EPA tasked KEMRON with the construction of a soil vapor extraction (SVE) remediation system for the 3-acre Middle Disposal Area (MDA) in accordance with an April 2015 Final Remedial Design Report. The major components of this construction work includes the following:
KEMRON is also tasked with monthly monitoring and calibration on the 18 newly installed vertical extraction wells to assess effectiveness of vapor capture and balance the amount of vacuum applied to each extraction well. Routine inspection and maintenance to optimize operations.

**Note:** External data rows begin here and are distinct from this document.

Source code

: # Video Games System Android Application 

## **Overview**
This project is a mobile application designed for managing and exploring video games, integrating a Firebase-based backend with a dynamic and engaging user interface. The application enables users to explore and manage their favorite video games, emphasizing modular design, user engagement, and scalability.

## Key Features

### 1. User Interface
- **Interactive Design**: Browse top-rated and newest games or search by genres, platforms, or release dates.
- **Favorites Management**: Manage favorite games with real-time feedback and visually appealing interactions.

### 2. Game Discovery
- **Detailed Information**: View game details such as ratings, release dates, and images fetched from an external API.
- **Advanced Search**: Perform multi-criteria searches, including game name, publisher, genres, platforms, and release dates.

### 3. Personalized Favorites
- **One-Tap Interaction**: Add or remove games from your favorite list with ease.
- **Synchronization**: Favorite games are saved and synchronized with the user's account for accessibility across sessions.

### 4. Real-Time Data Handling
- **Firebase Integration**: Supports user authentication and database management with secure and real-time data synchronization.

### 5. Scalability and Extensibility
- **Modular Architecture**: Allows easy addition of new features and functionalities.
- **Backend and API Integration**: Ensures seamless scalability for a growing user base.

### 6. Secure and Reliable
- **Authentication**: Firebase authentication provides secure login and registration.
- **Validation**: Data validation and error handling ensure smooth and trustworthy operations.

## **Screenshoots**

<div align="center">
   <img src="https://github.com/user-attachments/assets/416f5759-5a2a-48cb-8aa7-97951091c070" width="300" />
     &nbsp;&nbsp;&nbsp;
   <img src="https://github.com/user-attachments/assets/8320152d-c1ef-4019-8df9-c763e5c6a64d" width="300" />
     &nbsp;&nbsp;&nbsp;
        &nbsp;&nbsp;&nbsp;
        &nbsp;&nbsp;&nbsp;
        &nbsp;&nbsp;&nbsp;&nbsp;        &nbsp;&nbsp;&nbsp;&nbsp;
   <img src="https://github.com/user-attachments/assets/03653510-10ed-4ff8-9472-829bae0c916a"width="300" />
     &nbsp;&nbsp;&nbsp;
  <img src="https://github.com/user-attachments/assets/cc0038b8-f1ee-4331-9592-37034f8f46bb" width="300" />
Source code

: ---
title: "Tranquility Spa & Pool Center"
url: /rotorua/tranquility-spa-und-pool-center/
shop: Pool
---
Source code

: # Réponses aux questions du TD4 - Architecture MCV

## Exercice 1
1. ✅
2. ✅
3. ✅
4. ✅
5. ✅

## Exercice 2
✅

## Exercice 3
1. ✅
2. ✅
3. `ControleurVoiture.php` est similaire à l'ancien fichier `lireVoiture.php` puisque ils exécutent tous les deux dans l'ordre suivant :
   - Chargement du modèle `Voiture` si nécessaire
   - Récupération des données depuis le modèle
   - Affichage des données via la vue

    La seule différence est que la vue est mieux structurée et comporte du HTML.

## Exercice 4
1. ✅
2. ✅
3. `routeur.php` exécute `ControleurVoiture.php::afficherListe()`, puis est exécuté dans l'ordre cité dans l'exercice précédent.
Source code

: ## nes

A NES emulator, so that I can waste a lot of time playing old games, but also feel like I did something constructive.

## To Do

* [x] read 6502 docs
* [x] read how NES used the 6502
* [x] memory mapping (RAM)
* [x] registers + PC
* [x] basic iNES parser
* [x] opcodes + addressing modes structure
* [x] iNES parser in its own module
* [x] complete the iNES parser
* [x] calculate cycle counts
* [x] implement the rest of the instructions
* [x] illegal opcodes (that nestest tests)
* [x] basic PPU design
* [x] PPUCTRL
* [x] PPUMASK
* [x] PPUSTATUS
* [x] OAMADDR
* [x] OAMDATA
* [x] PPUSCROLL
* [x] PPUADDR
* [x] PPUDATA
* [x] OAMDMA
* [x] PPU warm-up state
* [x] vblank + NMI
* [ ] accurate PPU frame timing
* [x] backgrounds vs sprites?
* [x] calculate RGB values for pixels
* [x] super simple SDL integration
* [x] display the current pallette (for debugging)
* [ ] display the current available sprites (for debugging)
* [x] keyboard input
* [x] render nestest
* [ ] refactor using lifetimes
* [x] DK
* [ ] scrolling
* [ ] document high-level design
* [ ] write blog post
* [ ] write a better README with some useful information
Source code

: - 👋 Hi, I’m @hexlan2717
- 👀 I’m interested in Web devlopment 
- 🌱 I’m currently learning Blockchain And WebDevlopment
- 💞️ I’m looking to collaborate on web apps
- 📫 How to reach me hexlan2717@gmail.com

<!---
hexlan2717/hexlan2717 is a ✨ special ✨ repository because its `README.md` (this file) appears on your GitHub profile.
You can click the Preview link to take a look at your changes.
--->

Monitoring of wireless remote monitoring system of critical system measurements such as gas flow, gas temperature and gas concentrations, vapor phase sampling and data collection to achieve a minimum 97% net reduction from baseline conditions of mean VOC soil gas concentrations with a three-year post shut-down rebound of less than 6% from baseline conditions.
- Maintenance, refurbishment, and relocation of the Southern Disposal Area (SDA) SVE Treatment System to the MDA. System included condensate recovery, 1,200 scfm utility blower, heat exchanger, granular activated carbon treatment vessels, control panel, interconnection piping, gas analyzer, wireless remote monitoring station and system instrumentation.
- Drilling and installation of nine SVE well couplets to depths of 90 feet using rotosonic drilling techniques in Level B PPE.
- Drilling and installation of three vapor monitoring probe couplets to 90 feet using rotosonic drilling techniques in Level B PPE.
- Installation of 18 precision well heads with orifice plates and to adjust vacuum pressures and measurements of critical well parameters.
- Layout and welding of over 3,000 feet High Density Polyethylene Header (HDPE) transmission pipe to connect the SVE wells to the SVE Treatment System.
- Fabrication and installation of HDPE condensate traps along transmission pipeline.
- Start-up, operation and sampling of SVE treatment system.